D.C. Stephenson Trial: 1925
D.C. Stephenson Trial: 1925
Defendants: Earl Gentry, Earl Klinck, and David Curtis Stephenson
Crime Charged: Murder
Chief Defense Lawyers: Floyd Christian, Ira W. Holmes, and "Eph" Inman
Chief Prosecutors: Charles E. Cox, Ralph Kane, William H. Remy
Judge: Will M. Sparks
Place: Noblesville, Indiana
Dates of Trial: October 28-November 14, 1925
Verdicts: Stephenson: guilty; Gentry and Klinck: not guilty
Sentence: Life imprisonment
SIGNIFICANCE: Specific events often make or break entire movements. The D.C. Stephenson case was such an event. The defendant had been Grand Dragon—and the most influential Northern leader—of the notorious Ku Klux Klan, dedicated to hatred and racial and religious intolerance. The trial and conviction of Stephenson, calling America's attention to the sinister hypocrisy of the organization, marked the high tide of Klan membership, which dropped within three years from 10 million to a few thousand.
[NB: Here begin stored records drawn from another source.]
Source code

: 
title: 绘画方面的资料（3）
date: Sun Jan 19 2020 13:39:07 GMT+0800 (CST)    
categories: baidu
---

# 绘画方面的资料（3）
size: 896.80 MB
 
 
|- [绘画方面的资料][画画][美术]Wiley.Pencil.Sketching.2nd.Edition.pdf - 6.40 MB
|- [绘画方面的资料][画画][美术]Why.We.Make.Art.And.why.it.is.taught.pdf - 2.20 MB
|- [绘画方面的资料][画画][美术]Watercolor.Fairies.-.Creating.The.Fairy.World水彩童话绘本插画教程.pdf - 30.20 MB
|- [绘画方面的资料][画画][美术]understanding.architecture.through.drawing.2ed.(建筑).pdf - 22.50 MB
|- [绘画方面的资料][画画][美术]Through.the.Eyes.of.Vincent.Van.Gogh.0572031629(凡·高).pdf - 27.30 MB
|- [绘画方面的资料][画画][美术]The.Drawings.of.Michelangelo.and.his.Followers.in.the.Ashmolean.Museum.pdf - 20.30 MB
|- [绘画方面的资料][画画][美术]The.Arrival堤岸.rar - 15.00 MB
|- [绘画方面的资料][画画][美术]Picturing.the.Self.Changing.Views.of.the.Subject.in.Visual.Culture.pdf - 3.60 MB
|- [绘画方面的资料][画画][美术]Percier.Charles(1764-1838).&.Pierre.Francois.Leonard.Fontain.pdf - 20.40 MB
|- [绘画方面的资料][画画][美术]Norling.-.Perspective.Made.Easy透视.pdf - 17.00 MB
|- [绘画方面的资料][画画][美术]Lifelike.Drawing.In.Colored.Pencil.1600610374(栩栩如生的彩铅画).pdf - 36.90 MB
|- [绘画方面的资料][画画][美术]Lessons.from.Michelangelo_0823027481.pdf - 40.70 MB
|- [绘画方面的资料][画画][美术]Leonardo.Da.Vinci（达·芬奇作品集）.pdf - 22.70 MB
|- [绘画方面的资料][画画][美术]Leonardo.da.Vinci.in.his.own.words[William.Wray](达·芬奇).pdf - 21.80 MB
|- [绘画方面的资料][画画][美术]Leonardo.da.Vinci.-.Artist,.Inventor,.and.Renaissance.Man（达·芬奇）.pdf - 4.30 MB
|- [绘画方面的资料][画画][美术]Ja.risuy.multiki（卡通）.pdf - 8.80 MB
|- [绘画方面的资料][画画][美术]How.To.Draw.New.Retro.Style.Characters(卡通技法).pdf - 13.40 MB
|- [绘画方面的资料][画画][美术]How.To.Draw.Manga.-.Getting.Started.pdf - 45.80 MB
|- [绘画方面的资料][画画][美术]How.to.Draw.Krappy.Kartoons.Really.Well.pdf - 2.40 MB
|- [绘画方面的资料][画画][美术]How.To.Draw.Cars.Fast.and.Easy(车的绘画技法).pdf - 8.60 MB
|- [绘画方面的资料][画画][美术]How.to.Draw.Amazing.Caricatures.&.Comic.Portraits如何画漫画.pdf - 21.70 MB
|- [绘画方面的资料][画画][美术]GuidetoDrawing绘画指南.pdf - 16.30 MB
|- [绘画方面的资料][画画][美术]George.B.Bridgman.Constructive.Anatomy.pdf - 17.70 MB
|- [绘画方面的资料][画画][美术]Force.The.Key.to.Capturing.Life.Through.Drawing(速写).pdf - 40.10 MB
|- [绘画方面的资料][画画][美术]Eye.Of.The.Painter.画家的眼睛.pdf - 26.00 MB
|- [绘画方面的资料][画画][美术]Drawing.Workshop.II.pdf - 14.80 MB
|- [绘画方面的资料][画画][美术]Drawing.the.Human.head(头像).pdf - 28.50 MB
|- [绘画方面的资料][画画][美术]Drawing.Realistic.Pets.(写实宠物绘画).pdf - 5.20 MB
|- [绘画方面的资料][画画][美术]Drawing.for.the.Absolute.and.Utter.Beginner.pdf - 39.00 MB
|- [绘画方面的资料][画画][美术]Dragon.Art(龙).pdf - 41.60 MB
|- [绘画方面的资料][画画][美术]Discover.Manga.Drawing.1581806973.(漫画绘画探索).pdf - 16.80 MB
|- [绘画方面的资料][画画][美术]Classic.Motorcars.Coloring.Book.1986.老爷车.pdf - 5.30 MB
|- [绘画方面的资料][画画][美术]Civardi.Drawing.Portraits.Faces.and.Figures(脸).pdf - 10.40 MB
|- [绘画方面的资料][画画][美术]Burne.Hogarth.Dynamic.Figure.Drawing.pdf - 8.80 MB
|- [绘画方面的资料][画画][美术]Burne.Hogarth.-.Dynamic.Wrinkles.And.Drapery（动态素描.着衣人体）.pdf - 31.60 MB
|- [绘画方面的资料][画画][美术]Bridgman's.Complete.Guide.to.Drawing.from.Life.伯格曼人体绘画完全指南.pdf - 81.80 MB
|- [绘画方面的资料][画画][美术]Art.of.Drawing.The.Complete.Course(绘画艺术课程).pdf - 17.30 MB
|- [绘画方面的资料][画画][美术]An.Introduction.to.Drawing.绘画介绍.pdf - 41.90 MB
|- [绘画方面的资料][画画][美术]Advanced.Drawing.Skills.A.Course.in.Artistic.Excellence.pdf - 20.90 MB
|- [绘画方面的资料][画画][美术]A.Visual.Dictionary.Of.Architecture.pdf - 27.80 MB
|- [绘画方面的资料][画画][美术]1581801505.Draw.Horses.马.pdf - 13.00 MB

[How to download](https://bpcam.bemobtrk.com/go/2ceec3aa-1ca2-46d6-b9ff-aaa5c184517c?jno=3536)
The case also established that a defendant who committed a criminal assault that caused the victim to commit suicide could be tried on murder charges.
David Curtis Stephenson was a Texan who settled in Indiana in 1920 when he was 29. There he joined the Ku Klux Klan, a fraternal organization that had been created during Reconstruction in the South to "maintain white supremacy." Expanding nationally after World War I, the Klan had broadened its program to include nativism, anti-Catholicism, and anti-Semitism. It grew rapidly in the North.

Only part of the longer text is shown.